#### DATA FOR ANALYSIS

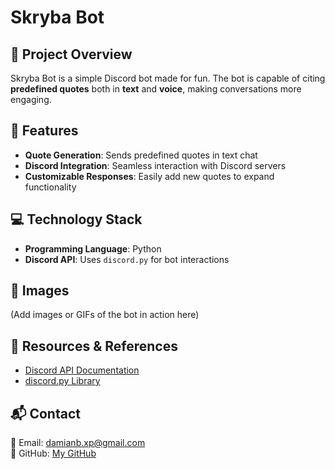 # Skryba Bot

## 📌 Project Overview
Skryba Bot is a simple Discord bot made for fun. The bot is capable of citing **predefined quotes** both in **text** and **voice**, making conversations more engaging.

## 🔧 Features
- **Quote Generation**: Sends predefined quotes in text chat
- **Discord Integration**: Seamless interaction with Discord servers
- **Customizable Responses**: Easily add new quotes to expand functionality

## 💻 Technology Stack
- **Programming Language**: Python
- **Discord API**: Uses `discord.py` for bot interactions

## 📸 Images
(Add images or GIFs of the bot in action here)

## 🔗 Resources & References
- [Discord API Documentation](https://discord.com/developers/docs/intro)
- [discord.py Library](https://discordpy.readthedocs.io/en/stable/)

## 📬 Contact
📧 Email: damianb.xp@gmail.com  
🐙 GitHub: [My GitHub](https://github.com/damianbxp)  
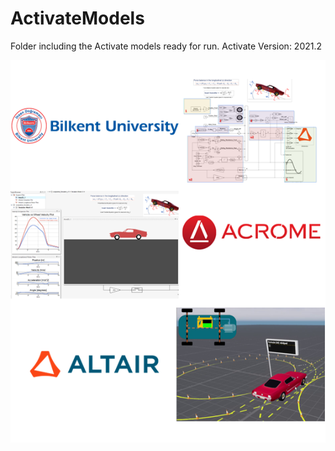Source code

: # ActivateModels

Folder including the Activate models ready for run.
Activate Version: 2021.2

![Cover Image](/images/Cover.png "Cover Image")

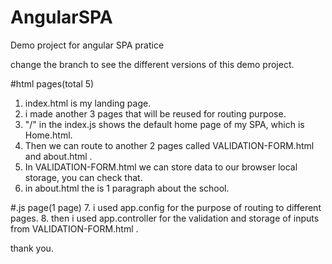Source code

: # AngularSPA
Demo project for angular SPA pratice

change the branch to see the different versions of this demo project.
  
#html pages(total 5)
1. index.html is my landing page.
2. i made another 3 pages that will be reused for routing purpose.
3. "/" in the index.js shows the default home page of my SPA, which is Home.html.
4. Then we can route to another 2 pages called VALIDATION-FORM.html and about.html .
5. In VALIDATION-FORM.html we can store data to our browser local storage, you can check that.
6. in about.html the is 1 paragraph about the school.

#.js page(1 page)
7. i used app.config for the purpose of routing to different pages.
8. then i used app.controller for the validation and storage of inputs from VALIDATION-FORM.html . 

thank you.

#### WHAT NEEDS TO BE DONE
Check each line above for the word "that". Then state how many lines contain it, and nothing more.

#### TASK OUTPUT
2